Activity:
Keep only the lines of the listing that include the word "truely", and copy them.

Extracted records:
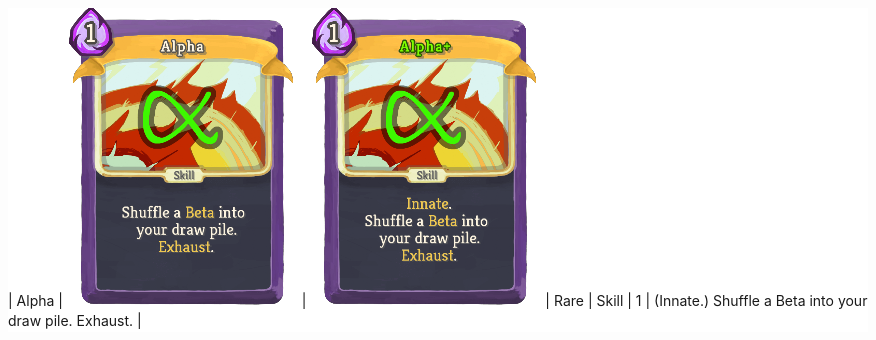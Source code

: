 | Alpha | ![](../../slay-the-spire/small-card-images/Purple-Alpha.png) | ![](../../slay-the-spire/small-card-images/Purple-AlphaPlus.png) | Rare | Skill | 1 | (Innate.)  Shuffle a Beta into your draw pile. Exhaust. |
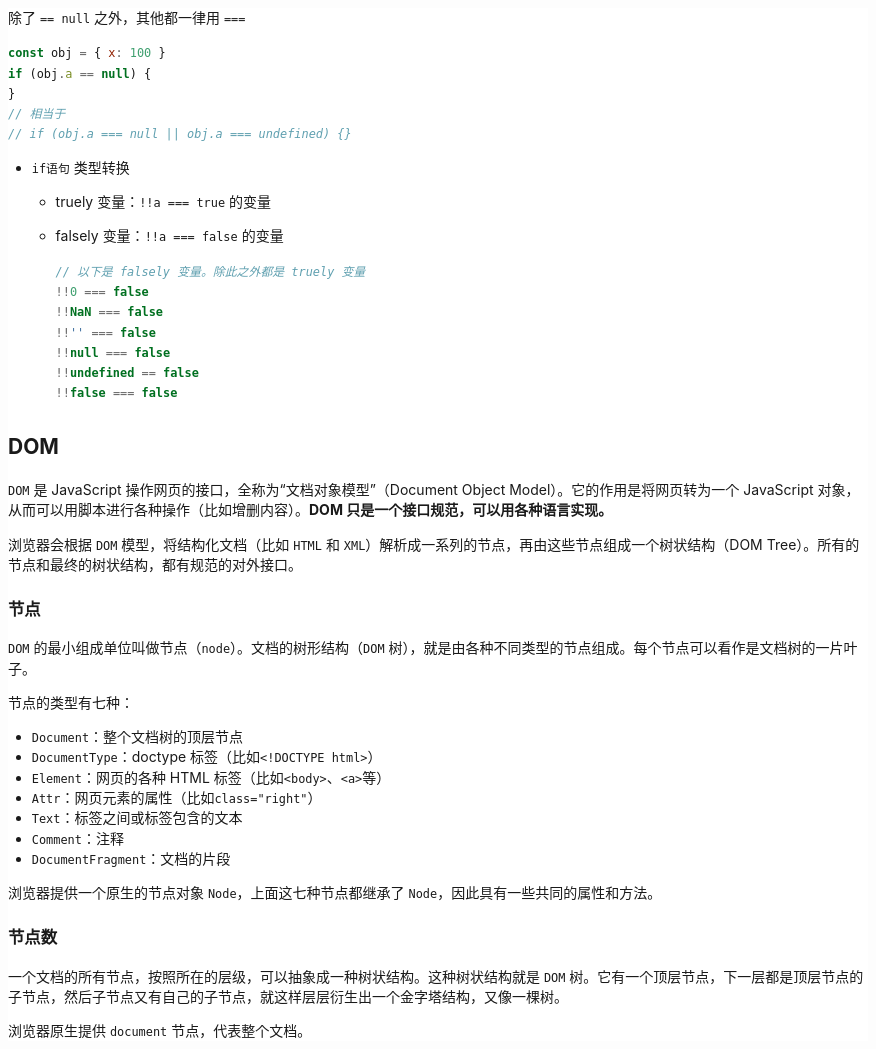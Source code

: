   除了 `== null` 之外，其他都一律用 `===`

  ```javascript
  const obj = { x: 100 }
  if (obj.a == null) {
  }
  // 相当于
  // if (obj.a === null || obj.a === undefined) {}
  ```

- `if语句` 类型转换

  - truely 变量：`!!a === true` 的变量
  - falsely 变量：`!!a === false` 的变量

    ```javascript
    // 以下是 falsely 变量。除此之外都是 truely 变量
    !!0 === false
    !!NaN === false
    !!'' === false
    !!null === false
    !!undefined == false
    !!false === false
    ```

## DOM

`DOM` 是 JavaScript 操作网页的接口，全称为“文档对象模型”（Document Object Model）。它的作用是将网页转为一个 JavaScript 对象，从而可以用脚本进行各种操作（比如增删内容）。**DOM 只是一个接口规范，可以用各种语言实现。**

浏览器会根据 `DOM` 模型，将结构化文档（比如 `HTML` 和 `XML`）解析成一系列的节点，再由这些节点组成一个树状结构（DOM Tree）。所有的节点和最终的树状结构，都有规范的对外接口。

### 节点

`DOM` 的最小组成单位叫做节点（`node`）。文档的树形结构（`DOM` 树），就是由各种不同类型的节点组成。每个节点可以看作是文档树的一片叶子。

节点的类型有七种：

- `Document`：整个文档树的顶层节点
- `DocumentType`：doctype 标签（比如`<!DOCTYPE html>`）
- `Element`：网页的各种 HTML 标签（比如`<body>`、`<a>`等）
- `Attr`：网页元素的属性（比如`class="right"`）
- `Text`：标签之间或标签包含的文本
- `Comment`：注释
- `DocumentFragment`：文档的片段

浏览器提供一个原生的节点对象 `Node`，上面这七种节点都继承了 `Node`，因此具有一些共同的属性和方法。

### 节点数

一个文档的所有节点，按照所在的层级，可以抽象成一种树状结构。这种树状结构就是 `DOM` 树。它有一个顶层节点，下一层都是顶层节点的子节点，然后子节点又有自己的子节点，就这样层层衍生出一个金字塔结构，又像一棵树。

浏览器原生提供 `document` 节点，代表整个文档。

Answer section:
  - truely 变量：`!!a === true` 的变量
    // 以下是 falsely 变量。除此之外都是 truely 变量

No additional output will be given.